Engagement - Women play a pivotal role in peacekeeping
23-04-2014
Peacekeeping has come to play a crucial role in management of emergency situations around the world. India, interestingly, has carved out a niche for itself in this international peacekeeping role. The country first participated in a UN peacekeeping mission organized by the United Nations Truce Supervision Organization (UNTSO) in the Middle East in 1948 and, since then, has participated in nearly 65 UN missions. It has so far deputed more than 1,76,000 troops on various missions and achieved the distinction of being the third largest contributor to UN peacekeeping missions after Pakistan and Bangladesh. In coordination with the Military Training Directorate, the ICRC Regional Delegation in New Delhi has been conducting International Humanitarian Law (IHL) training programmes for units assigned to UN missions since 2005.
The CRPF women’s contingent being sent on a peacekeeping mission to Liberia under the UNMIL attends a briefing conducted by the ICRC. © ICRC
As peacekeeping has progressed to embrace a wider humanitarian approach, women are increasingly becoming part of the peacekeeping process. This deployment of women peacekeepers is important as the vulnerabilities of women and children in areas that require peacekeeping are specific and different from those of men. Also, since women very often are deprived of the decision- making processes, their inclusion in such missions is seen to significantly boost the confidence of the local people and to help increase reportage of gender- based violence. It was the Central Reserve Police Force (CRPF) in India that was the first to take a progressive step in 2007 by including a women’s contingent in its Rapid Action Force (RAF). The first all- women contingent in a peacekeeping mission — a formed police unit from India — was deployed to the UN Mission in Liberia (UNMIL).
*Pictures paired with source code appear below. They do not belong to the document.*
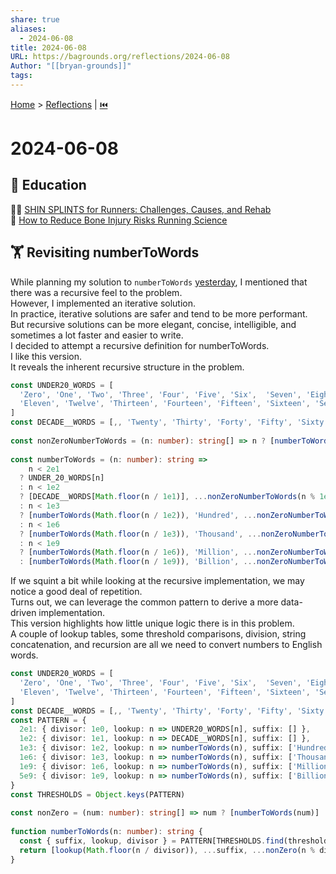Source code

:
 ```yaml
---  
share: true  
aliases:  
  - 2024-06-08  
title: 2024-06-08  
URL: https://bagrounds.org/reflections/2024-06-08  
Author: "[[bryan-grounds]]"  
tags:   
---  
```

[Home](../index.md) > [Reflections](./index.md) | [⏮️](./2024-06-07.md)  
# 2024-06-08  
## 🧠 Education  
🦵🏻 [SHIN SPLINTS for Runners: Challenges, Causes, and Rehab](../videos/shin-splints-for-runners-challenges-causes-and-rehab.md)  
🦴 [How to Reduce Bone Injury Risks Running Science](../videos/How%20to%20Reduce%20Bone%20Injury%20Risks%20Running%20Science.md)  
  
## 🏋️ Revisiting numberToWords  
While planning my solution to `numberToWords` [yesterday](./2024-06-07.md#The%20(Revised)%20Solution), I mentioned that there was a recursive feel to the problem.  
However, I implemented an iterative solution.  
In practice, iterative solutions are safer and tend to be more performant.  
But recursive solutions can be more elegant, concise, intelligible, and sometimes a lot faster and easier to write.  
I decided to attempt a recursive definition for numberToWords.  
I like this version.  
It reveals the inherent recursive structure in the problem.  
  
```ts  
const UNDER20_WORDS = [  
  'Zero', 'One', 'Two', 'Three', 'Four', 'Five', 'Six',  'Seven', 'Eight', 'Nine', 'Ten',  
  'Eleven', 'Twelve', 'Thirteen', 'Fourteen', 'Fifteen', 'Sixteen', 'Seventeen', 'Eighteen', 'Nineteen'  
]  
const DECADE__WORDS = [,, 'Twenty', 'Thirty', 'Forty', 'Fifty', 'Sixty', 'Seventy', 'Eighty', 'Ninety']  
  
const nonZeroNumberToWords = (n: number): string[] => n ? [numberToWords(n)] : []  
  
const numberToWords = (n: number): string =>  
    n < 2e1  
  ? UNDER_20_WORDS[n]  
  : n < 1e2  
  ? [DECADE__WORDS[Math.floor(n / 1e1)], ...nonZeroNumberToWords(n % 1e1)].join(' ')  
  : n < 1e3  
  ? [numberToWords(Math.floor(n / 1e2)), 'Hundred', ...nonZeroNumberToWords(n % 1e2)].join(' ')  
  : n < 1e6  
  ? [numberToWords(Math.floor(n / 1e3)), 'Thousand', ...nonZeroNumberToWords(n % 1e3)].join(' ')  
  : n < 1e9  
  ? [numberToWords(Math.floor(n / 1e6)), 'Million', ...nonZeroNumberToWords(n % 1e6)].join(' ')  
  : [numberToWords(Math.floor(n / 1e9)), 'Billion', ...nonZeroNumberToWords(n % 1e9)].join(' ')  
```  
  
If we squint a bit while looking at the recursive implementation, we may notice a good deal of repetition.  
Turns out, we can leverage the common pattern to derive a more data-driven implementation.  
This version highlights how little unique logic there is in this problem.  
A couple of lookup tables, some threshold comparisons, division, string concatenation, and recursion are all we need to convert numbers to English words.  
  
```ts  
const UNDER20_WORDS = [  
  'Zero', 'One', 'Two', 'Three', 'Four', 'Five', 'Six',  'Seven', 'Eight', 'Nine', 'Ten',  
  'Eleven', 'Twelve', 'Thirteen', 'Fourteen', 'Fifteen', 'Sixteen', 'Seventeen', 'Eighteen', 'Nineteen'  
]  
const DECADE__WORDS = [,, 'Twenty', 'Thirty', 'Forty', 'Fifty', 'Sixty', 'Seventy', 'Eighty', 'Ninety']  
const PATTERN = {  
  2e1: { divisor: 1e0, lookup: n => UNDER20_WORDS[n], suffix: [] },  
  1e2: { divisor: 1e1, lookup: n => DECADE__WORDS[n], suffix: [] },  
  1e3: { divisor: 1e2, lookup: n => numberToWords(n), suffix: ['Hundred'] },  
  1e6: { divisor: 1e3, lookup: n => numberToWords(n), suffix: ['Thousand'] },  
  1e9: { divisor: 1e6, lookup: n => numberToWords(n), suffix: ['Million'] },  
  5e9: { divisor: 1e9, lookup: n => numberToWords(n), suffix: ['Billion'] },  
}  
const THRESHOLDS = Object.keys(PATTERN)  
  
const nonZero = (num: number): string[] => num ? [numberToWords(num)] : []  
  
function numberToWords(n: number): string {  
  const { suffix, lookup, divisor } = PATTERN[THRESHOLDS.find(threshold => n < +threshold)]  
  return [lookup(Math.floor(n / divisor)), ...suffix, ...nonZero(n % divisor)].join(' ')  
}  
```  

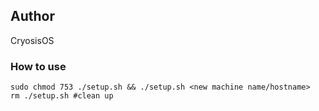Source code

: ## Author
CryosisOS

### How to use
```
sudo chmod 753 ./setup.sh && ./setup.sh <new machine name/hostname>
rm ./setup.sh #clean up
```
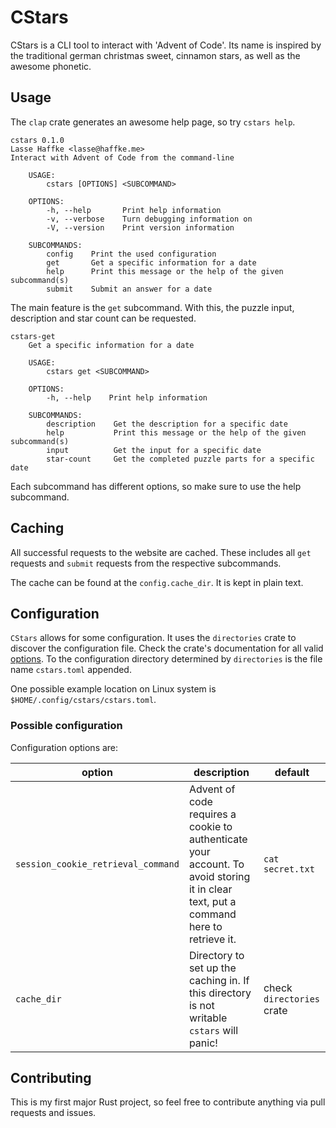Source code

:# CStars

CStars is a CLI tool to interact with 'Advent of Code'. Its name is inspired by the traditional german christmas sweet, cinnamon stars, as well as the awesome phonetic.

## Usage

The `clap` crate generates an awesome help page, so try `cstars help`.

```
cstars 0.1.0
Lasse Haffke <lasse@haffke.me>
Interact with Advent of Code from the command-line

	USAGE:
		cstars [OPTIONS] <SUBCOMMAND>

	OPTIONS:
		-h, --help       Print help information
		-v, --verbose    Turn debugging information on
		-V, --version    Print version information

	SUBCOMMANDS:
		config    Print the used configuration
		get       Get a specific information for a date
		help      Print this message or the help of the given subcommand(s)
		submit    Submit an answer for a date

```

The main feature is the `get` subcommand. With this, the puzzle input, description and star count can be requested.

```
cstars-get
	Get a specific information for a date

	USAGE:
		cstars get <SUBCOMMAND>

	OPTIONS:
		-h, --help    Print help information

	SUBCOMMANDS:
		description    Get the description for a specific date
		help           Print this message or the help of the given subcommand(s)
		input          Get the input for a specific date
		star-count     Get the completed puzzle parts for a specific date
```

Each subcommand has different options, so make sure to use the help subcommand.

## Caching

All successful requests to the website are cached.
These includes all `get` requests and `submit` requests from the respective subcommands.

The cache can be found at the `config.cache_dir`. It is kept in plain text.

## Configuration

`CStars` allows for some configuration.
It uses the `directories` crate to discover the configuration file.
Check the crate's documentation for all valid [options](https://github.com/dirs-dev/directories-rs#projectdirs).
To the configuration directory determined by `directories` is the file name `cstars.toml` appended.

One possible example location on Linux system is `$HOME/.config/cstars/cstars.toml`.

### Possible configuration

Configuration options are:

| option                             | description                                                                                                                          | default                   |
| ---------------------------------- | ------------------------------------------------------------------------------------------------------------------------------------ | ------------------------- |
| `session_cookie_retrieval_command` | Advent of code requires a cookie to authenticate your account. To avoid storing it in clear text, put a command here to retrieve it. | `cat secret.txt`          |
| `cache_dir`                        | Directory to set up the caching in. If this directory is not writable `cstars` will panic!                                           | check `directories` crate |

## Contributing

This is my first major Rust project, so feel free to contribute anything via pull requests and issues.
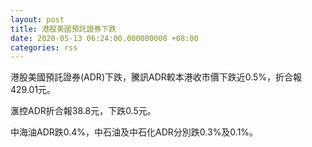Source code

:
 ```yaml
---
layout: post
title: 港股美國預託證券下跌
date: 2020-05-13 06:24:00.000000000 +08:00
categories: rss
---
```


港股美國預託證券(ADR)下跌，騰訊ADR較本港收市價下跌近0.5%，折合報429.01元。

滙控ADR折合報38.8元，下跌0.5元。

中海油ADR跌0.4%，中石油及中石化ADR分別跌0.3%及0.1%。
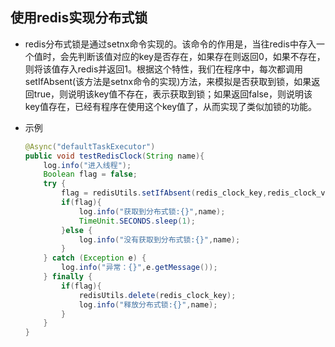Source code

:## 使用redis实现分布式锁

- redis分布式锁是通过setnx命令实现的。该命令的作用是，当往redis中存入一个值时，会先判断该值对应的key是否存在，如果存在则返回0，如果不存在，则将该值存入redis并返回1。根据这个特性，我们在程序中，每次都调用setIfAbsent(该方法是setnx命令的实现)方法，来模拟是否获取到锁，如果返回true，则说明该key值不存在，表示获取到锁；如果返回false，则说明该key值存在，已经有程序在使用这个key值了，从而实现了类似加锁的功能。

- 示例

  ```java
  @Async("defaultTaskExecutor")
  public void testRedisClock(String name){
      log.info("进入线程");
      Boolean flag = false;
      try {
          flag = redisUtils.setIfAbsent(redis_clock_key,redis_clock_velue);
          if(flag){
              log.info("获取到分布式锁:{}",name);
              TimeUnit.SECONDS.sleep(1);
          }else {
              log.info("没有获取到分布式锁:{}",name);
          }
      } catch (Exception e) {
          log.info("异常：{}",e.getMessage());
      } finally {
          if(flag){
              redisUtils.delete(redis_clock_key);
              log.info("释放分布式锁:{}",name);
          }
      }
  }
  ```
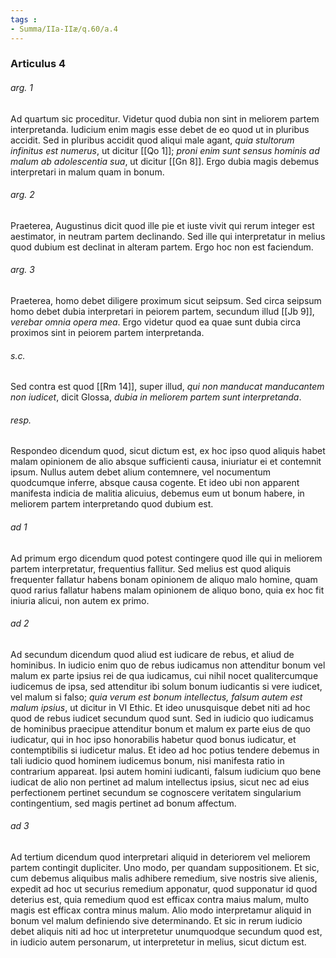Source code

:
 ```yaml
---
tags : 
- Summa/IIa-IIæ/q.60/a.4
---
```


### Articulus 4

###### arg. 1
Ad quartum sic proceditur. Videtur quod dubia non sint in meliorem partem interpretanda. Iudicium enim magis esse debet de eo quod ut in pluribus accidit. Sed in pluribus accidit quod aliqui male agant, *quia stultorum infinitus est numerus*, ut dicitur [[Qo 1]]; *proni enim sunt sensus hominis ad malum ab adolescentia sua*, ut dicitur [[Gn 8]]. Ergo dubia magis debemus interpretari in malum quam in bonum.

###### arg. 2
Praeterea, Augustinus dicit quod ille pie et iuste vivit qui rerum integer est aestimator, in neutram partem declinando. Sed ille qui interpretatur in melius quod dubium est declinat in alteram partem. Ergo hoc non est faciendum.

###### arg. 3
Praeterea, homo debet diligere proximum sicut seipsum. Sed circa seipsum homo debet dubia interpretari in peiorem partem, secundum illud [[Jb 9]], *verebar omnia opera mea*. Ergo videtur quod ea quae sunt dubia circa proximos sint in peiorem partem interpretanda.

###### s.c.
Sed contra est quod [[Rm 14]], super illud, *qui non manducat manducantem non iudicet*, dicit Glossa, *dubia in meliorem partem sunt interpretanda*.

###### resp.
Respondeo dicendum quod, sicut dictum est, ex hoc ipso quod aliquis habet malam opinionem de alio absque sufficienti causa, iniuriatur ei et contemnit ipsum. Nullus autem debet alium contemnere, vel nocumentum quodcumque inferre, absque causa cogente. Et ideo ubi non apparent manifesta indicia de malitia alicuius, debemus eum ut bonum habere, in meliorem partem interpretando quod dubium est.

###### ad 1
Ad primum ergo dicendum quod potest contingere quod ille qui in meliorem partem interpretatur, frequentius fallitur. Sed melius est quod aliquis frequenter fallatur habens bonam opinionem de aliquo malo homine, quam quod rarius fallatur habens malam opinionem de aliquo bono, quia ex hoc fit iniuria alicui, non autem ex primo.

###### ad 2
Ad secundum dicendum quod aliud est iudicare de rebus, et aliud de hominibus. In iudicio enim quo de rebus iudicamus non attenditur bonum vel malum ex parte ipsius rei de qua iudicamus, cui nihil nocet qualitercumque iudicemus de ipsa, sed attenditur ibi solum bonum iudicantis si vere iudicet, vel malum si falso; *quia verum est bonum intellectus, falsum autem est malum ipsius*, ut dicitur in VI Ethic. Et ideo unusquisque debet niti ad hoc quod de rebus iudicet secundum quod sunt. Sed in iudicio quo iudicamus de hominibus praecipue attenditur bonum et malum ex parte eius de quo iudicatur, qui in hoc ipso honorabilis habetur quod bonus iudicatur, et contemptibilis si iudicetur malus. Et ideo ad hoc potius tendere debemus in tali iudicio quod hominem iudicemus bonum, nisi manifesta ratio in contrarium appareat. Ipsi autem homini iudicanti, falsum iudicium quo bene iudicat de alio non pertinet ad malum intellectus ipsius, sicut nec ad eius perfectionem pertinet secundum se cognoscere veritatem singularium contingentium, sed magis pertinet ad bonum affectum.

###### ad 3
Ad tertium dicendum quod interpretari aliquid in deteriorem vel meliorem partem contingit dupliciter. Uno modo, per quandam suppositionem. Et sic, cum debemus aliquibus malis adhibere remedium, sive nostris sive alienis, expedit ad hoc ut securius remedium apponatur, quod supponatur id quod deterius est, quia remedium quod est efficax contra maius malum, multo magis est efficax contra minus malum. Alio modo interpretamur aliquid in bonum vel malum definiendo sive determinando. Et sic in rerum iudicio debet aliquis niti ad hoc ut interpretetur unumquodque secundum quod est, in iudicio autem personarum, ut interpretetur in melius, sicut dictum est.

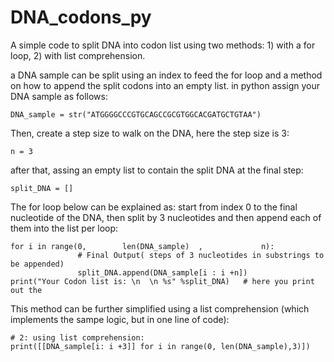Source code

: # DNA_codons_py
A simple code to split DNA into codon list using two methods: 1) with a for loop, 2) with list comprehension. 

a DNA sample can be split using an index to feed the for loop and a method on how to append the split codons into an empty list. 
in python assign your DNA sample as follows: 

```
DNA_sample = str("ATGGGGCCCGTGCAGCCGCGTGGCACGATGCTGTAA")
```

Then, create a step size to walk on the DNA, here the step size is 3: 
```
n = 3  
```
after that, assing an empty list to contain the split DNA at the final step: 
```
split_DNA = []
```

The for loop below can be explained as: 
start from index 0 to the final nucleotide of the DNA, then split by 3 nucleotides and then append each of them into the list per loop: 

```
for i in range(0,        len(DNA_sample)  ,             n):                      
               # Final Output( steps of 3 nucleotides in substrings to be appended)
               split_DNA.append(DNA_sample[i : i +n])
print("Your Codon list is: \n  \n %s" %split_DNA)   # here you print out the   
```


This method can be further simplified using a list comprehension (which implements the sampe logic, but in one line of code): 
```
# 2: using list comprehension:
print([[DNA_sample[i: i +3]] for i in range(0, len(DNA_sample),3)])
```







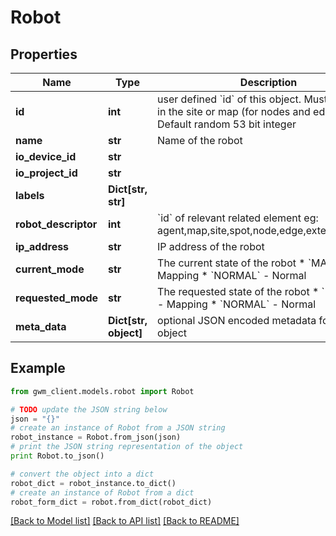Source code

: # Robot


## Properties
Name | Type | Description | Notes
------------ | ------------- | ------------- | -------------
**id** | **int** | user defined &#x60;id&#x60; of this object. Must be unique in the site or map (for nodes and edges); Default random 53 bit integer | [optional] 
**name** | **str** | Name of the robot | 
**io_device_id** | **str** |  | [optional] 
**io_project_id** | **str** |  | [optional] 
**labels** | **Dict[str, str]** |  | 
**robot_descriptor** | **int** | &#x60;id&#x60; of relevant related element eg: agent,map,site,spot,node,edge,external_device | 
**ip_address** | **str** | IP address of the robot  | [optional] 
**current_mode** | **str** | The current state of the robot   * &#x60;MAPPING&#x60; - Mapping * &#x60;NORMAL&#x60; - Normal | [optional] 
**requested_mode** | **str** | The requested state of the robot  * &#x60;MAPPING&#x60; - Mapping * &#x60;NORMAL&#x60; - Normal | [optional] 
**meta_data** | **Dict[str, object]** | optional JSON encoded metadata for this object | [optional] 

## Example

```python
from gwm_client.models.robot import Robot

# TODO update the JSON string below
json = "{}"
# create an instance of Robot from a JSON string
robot_instance = Robot.from_json(json)
# print the JSON string representation of the object
print Robot.to_json()

# convert the object into a dict
robot_dict = robot_instance.to_dict()
# create an instance of Robot from a dict
robot_form_dict = robot.from_dict(robot_dict)
```
[[Back to Model list]](../README.md#documentation-for-models) [[Back to API list]](../README.md#documentation-for-api-endpoints) [[Back to README]](../README.md)


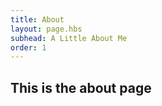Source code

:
 ```yaml
---
title: About
layout: page.hbs
subhead: A Little About Me
order: 1
---
```


## This is the about page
The ICRC, led by D.K. Arya, IPS (Retd), Consultant to the ICRC, recently organized a dissemination session for a 126-member women’s contingent deployed for peacekeeping duties under the UNMIL. Some members of the contingent had previous experience of working for the UNMIL and said that they had instinctively understood and ingrained local social sensibilities and, therefore, were very well accepted. The Assam Rifles contingent that went to Haiti previously reported a similar experience.
This training session focussed on International Human Rights Law and good practices and IHL and endeavoured to sensitize the women to mission- related issues. The session also presented hypothetical scenarios based on real-life cases, while emphasizing the importance of understanding religious, social and cultural patterns of local people.
Talking about the impact of such pre- deployment trainings, Indian Air Force Wing Commander (Retd) Praful Bakshi, Consultant to the ICRC, says, “A few years ago, I had trained an Indian Air Force (IAF) contingent that was heading for Congo and one of the IAF pilots wrote back to the ICRC detailing situations in which the security personnel upheld humanitarian values and how the pre-deployment training helped them earn a good name during their missions.”